== AIM OF THE TASK ==
The entries below contain a line with "#define Tutorial_VERSION_MINOR @Tutorial_VERSION_MINOR@" and a line with "#ifdef CMAKEDEFINE_VAR2". Quote exactly those two lines and all lines between them.

(Saved data entries)
■ ■ ■ ■
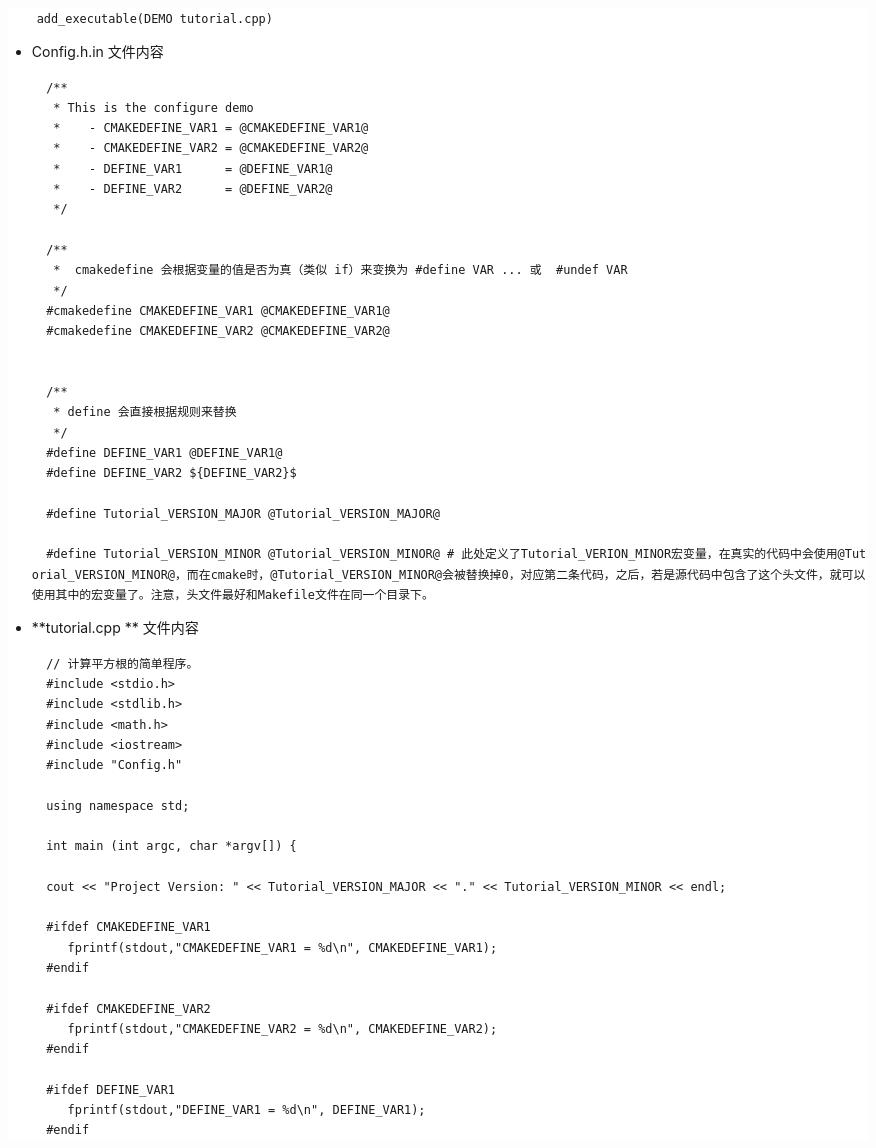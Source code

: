		add_executable(DEMO tutorial.cpp)


- Config.h.in 文件内容

		/**
		 * This is the configure demo  
		 *    - CMAKEDEFINE_VAR1 = @CMAKEDEFINE_VAR1@
		 *    - CMAKEDEFINE_VAR2 = @CMAKEDEFINE_VAR2@
		 *    - DEFINE_VAR1      = @DEFINE_VAR1@
		 *    - DEFINE_VAR2      = @DEFINE_VAR2@
		 */
		
		/**
		 *  cmakedefine 会根据变量的值是否为真（类似 if）来变换为 #define VAR ... 或  #undef VAR 
		 */
		#cmakedefine CMAKEDEFINE_VAR1 @CMAKEDEFINE_VAR1@
		#cmakedefine CMAKEDEFINE_VAR2 @CMAKEDEFINE_VAR2@
		
		
		/**
		 * define 会直接根据规则来替换
		 */
		#define DEFINE_VAR1 @DEFINE_VAR1@
		#define DEFINE_VAR2 ${DEFINE_VAR2}$

		#define Tutorial_VERSION_MAJOR @Tutorial_VERSION_MAJOR@

		#define Tutorial_VERSION_MINOR @Tutorial_VERSION_MINOR@ # 此处定义了Tutorial_VERION_MINOR宏变量，在真实的代码中会使用@Tutorial_VERSION_MINOR@，而在cmake时，@Tutorial_VERSION_MINOR@会被替换掉0，对应第二条代码，之后，若是源代码中包含了这个头文件，就可以使用其中的宏变量了。注意，头文件最好和Makefile文件在同一个目录下。


- **tutorial.cpp ** 文件内容

	
		// 计算平方根的简单程序。
		#include <stdio.h>
		#include <stdlib.h>
		#include <math.h>
		#include <iostream>
		#include "Config.h"
		
		using namespace std;

		int main (int argc, char *argv[]) {

		cout << "Project Version: " << Tutorial_VERSION_MAJOR << "." << Tutorial_VERSION_MINOR << endl;
   
		#ifdef CMAKEDEFINE_VAR1
		   fprintf(stdout,"CMAKEDEFINE_VAR1 = %d\n", CMAKEDEFINE_VAR1);
		#endif 
		
		#ifdef CMAKEDEFINE_VAR2
		   fprintf(stdout,"CMAKEDEFINE_VAR2 = %d\n", CMAKEDEFINE_VAR2);
		#endif 
		
		#ifdef DEFINE_VAR1
		   fprintf(stdout,"DEFINE_VAR1 = %d\n", DEFINE_VAR1);
		#endif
■ ■ ■ ■
== SOLUTION FOR THIS PROBLEM ==
		#define Tutorial_VERSION_MINOR @Tutorial_VERSION_MINOR@ # 此处定义了Tutorial_VERION_MINOR宏变量，在真实的代码中会使用@Tutorial_VERSION_MINOR@，而在cmake时，@Tutorial_VERSION_MINOR@会被替换掉0，对应第二条代码，之后，若是源代码中包含了这个头文件，就可以使用其中的宏变量了。注意，头文件最好和Makefile文件在同一个目录下。


- **tutorial.cpp ** 文件内容

	
		// 计算平方根的简单程序。
		#include <stdio.h>
		#include <stdlib.h>
		#include <math.h>
		#include <iostream>
		#include "Config.h"
		
		using namespace std;

		int main (int argc, char *argv[]) {

		cout << "Project Version: " << Tutorial_VERSION_MAJOR << "." << Tutorial_VERSION_MINOR << endl;
   
		#ifdef CMAKEDEFINE_VAR1
		   fprintf(stdout,"CMAKEDEFINE_VAR1 = %d\n", CMAKEDEFINE_VAR1);
		#endif 
		
		#ifdef CMAKEDEFINE_VAR2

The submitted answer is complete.